** Given records follows **

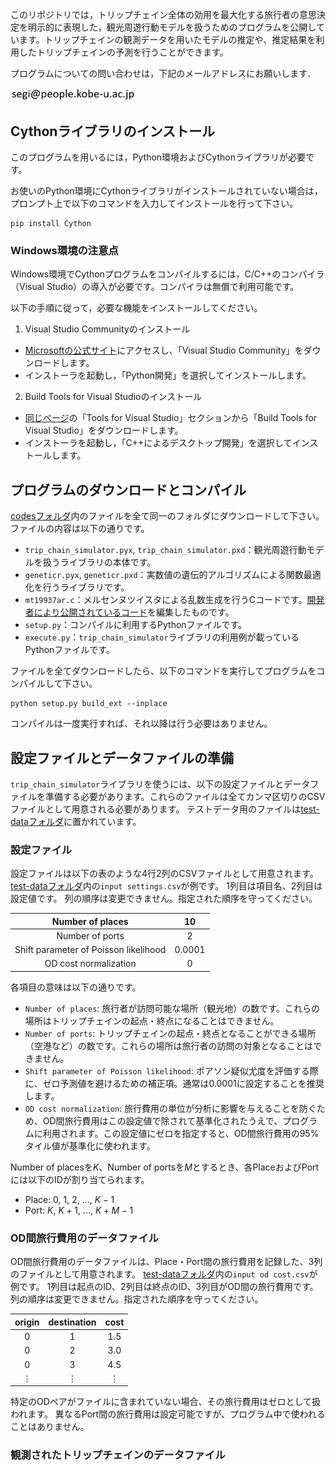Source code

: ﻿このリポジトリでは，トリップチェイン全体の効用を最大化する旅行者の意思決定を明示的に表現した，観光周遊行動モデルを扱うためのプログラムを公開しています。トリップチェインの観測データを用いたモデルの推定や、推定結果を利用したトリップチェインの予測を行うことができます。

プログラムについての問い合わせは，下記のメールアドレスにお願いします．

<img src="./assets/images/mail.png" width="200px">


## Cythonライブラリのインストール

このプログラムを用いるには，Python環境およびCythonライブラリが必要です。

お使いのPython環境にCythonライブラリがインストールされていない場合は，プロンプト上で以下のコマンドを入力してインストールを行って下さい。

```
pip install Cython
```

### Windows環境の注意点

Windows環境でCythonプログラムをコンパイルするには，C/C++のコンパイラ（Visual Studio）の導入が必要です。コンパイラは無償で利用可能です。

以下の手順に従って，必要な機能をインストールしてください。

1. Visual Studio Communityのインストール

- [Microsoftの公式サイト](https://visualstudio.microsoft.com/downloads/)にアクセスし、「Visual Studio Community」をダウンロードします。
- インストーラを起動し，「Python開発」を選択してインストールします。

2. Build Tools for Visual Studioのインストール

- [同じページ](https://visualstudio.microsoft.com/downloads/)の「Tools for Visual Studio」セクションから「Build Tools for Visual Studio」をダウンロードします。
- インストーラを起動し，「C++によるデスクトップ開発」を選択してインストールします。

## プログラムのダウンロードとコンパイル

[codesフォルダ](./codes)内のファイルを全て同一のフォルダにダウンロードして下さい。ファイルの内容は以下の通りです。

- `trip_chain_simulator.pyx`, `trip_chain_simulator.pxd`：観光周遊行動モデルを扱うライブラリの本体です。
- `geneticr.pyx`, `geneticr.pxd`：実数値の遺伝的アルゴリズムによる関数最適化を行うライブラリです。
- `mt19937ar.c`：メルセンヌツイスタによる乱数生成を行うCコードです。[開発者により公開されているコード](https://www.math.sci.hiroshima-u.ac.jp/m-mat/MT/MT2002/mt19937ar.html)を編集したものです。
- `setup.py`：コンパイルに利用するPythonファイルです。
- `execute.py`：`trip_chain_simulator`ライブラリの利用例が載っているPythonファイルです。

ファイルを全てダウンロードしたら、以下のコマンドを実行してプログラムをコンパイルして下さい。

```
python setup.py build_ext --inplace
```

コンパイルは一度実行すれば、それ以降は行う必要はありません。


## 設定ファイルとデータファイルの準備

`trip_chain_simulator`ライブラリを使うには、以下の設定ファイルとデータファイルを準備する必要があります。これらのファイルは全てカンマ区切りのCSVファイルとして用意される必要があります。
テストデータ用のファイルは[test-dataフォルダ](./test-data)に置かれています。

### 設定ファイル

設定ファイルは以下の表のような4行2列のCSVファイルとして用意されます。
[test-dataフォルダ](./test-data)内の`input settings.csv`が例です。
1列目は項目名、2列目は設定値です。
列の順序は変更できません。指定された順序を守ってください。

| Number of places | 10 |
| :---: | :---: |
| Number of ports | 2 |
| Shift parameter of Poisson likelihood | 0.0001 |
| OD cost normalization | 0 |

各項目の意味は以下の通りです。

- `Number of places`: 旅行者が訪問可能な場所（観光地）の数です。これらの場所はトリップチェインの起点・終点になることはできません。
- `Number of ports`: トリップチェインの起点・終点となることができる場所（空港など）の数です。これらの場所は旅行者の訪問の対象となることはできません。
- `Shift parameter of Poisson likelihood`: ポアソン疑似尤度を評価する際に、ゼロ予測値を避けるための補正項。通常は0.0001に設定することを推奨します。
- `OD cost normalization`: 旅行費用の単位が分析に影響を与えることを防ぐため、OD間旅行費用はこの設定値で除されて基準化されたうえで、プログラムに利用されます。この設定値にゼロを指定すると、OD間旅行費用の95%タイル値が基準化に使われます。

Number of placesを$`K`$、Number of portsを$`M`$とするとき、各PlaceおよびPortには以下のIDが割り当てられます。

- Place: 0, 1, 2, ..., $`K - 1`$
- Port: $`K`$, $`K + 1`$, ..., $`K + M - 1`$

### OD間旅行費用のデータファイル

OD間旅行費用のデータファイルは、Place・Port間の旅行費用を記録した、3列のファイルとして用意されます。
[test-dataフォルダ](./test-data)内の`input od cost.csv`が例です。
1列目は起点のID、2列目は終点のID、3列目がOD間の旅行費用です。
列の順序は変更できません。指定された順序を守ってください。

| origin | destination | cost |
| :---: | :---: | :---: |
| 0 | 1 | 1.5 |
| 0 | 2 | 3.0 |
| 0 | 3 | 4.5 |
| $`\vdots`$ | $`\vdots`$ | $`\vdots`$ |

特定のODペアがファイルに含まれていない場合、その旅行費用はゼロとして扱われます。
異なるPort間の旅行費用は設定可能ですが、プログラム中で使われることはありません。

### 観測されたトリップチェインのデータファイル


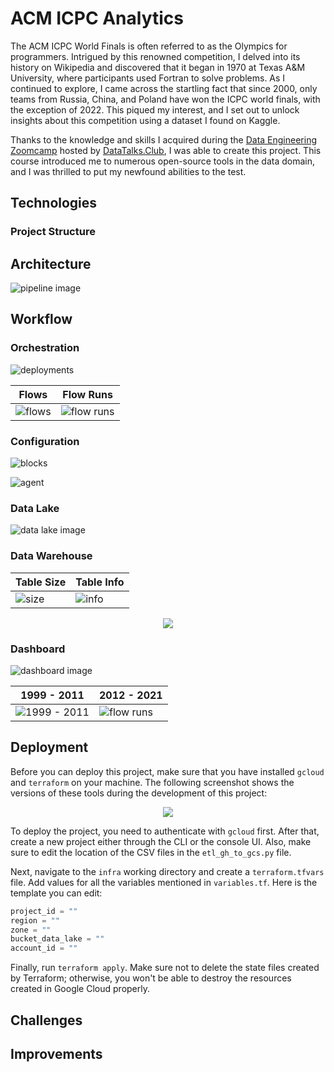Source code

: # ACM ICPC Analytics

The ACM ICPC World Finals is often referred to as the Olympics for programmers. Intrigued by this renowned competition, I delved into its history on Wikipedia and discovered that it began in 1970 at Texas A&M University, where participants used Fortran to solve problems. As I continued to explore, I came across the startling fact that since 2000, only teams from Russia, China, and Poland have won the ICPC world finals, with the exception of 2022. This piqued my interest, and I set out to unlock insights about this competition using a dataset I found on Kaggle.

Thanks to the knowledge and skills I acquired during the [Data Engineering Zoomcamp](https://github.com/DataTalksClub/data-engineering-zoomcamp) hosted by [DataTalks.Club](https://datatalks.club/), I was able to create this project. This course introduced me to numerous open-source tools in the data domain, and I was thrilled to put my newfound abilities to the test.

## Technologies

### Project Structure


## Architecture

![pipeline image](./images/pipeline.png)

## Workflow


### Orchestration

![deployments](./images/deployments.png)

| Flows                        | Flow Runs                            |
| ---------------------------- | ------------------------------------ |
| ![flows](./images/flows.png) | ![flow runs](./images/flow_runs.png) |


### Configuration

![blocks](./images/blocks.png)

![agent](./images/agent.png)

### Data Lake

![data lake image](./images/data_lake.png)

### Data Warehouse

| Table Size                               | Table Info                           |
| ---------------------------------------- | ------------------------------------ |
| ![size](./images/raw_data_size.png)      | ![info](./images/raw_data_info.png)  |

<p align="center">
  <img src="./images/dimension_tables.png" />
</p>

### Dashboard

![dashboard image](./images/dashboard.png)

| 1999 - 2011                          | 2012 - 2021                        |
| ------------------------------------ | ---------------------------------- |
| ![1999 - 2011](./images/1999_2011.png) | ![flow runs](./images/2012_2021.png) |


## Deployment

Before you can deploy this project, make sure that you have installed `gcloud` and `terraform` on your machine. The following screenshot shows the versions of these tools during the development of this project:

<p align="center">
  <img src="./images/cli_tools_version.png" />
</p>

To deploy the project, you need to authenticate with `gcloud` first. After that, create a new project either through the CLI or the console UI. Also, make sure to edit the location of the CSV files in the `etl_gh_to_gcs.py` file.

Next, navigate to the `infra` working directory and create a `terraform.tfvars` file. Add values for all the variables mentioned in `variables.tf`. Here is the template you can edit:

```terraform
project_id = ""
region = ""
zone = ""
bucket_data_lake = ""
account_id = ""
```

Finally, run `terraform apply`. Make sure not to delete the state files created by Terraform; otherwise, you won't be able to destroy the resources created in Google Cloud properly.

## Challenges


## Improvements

** End of Given records **

» **Task requirements**: From the very first line of the listing above through the line that holds "- インストーラを起動し，「Python開発」を選択してインストールします。", write out each line exactly as it stands, leaving pictures out.

» **Expected answer**:
Source code

: ﻿このリポジトリでは，トリップチェイン全体の効用を最大化する旅行者の意思決定を明示的に表現した，観光周遊行動モデルを扱うためのプログラムを公開しています。トリップチェインの観測データを用いたモデルの推定や、推定結果を利用したトリップチェインの予測を行うことができます。

プログラムについての問い合わせは，下記のメールアドレスにお願いします．

<img src="./assets/images/mail.png" width="200px">


## Cythonライブラリのインストール

このプログラムを用いるには，Python環境およびCythonライブラリが必要です。

お使いのPython環境にCythonライブラリがインストールされていない場合は，プロンプト上で以下のコマンドを入力してインストールを行って下さい。

```
pip install Cython
```

### Windows環境の注意点

Windows環境でCythonプログラムをコンパイルするには，C/C++のコンパイラ（Visual Studio）の導入が必要です。コンパイラは無償で利用可能です。

以下の手順に従って，必要な機能をインストールしてください。

1. Visual Studio Communityのインストール

- [Microsoftの公式サイト](https://visualstudio.microsoft.com/downloads/)にアクセスし、「Visual Studio Community」をダウンロードします。
- インストーラを起動し，「Python開発」を選択してインストールします。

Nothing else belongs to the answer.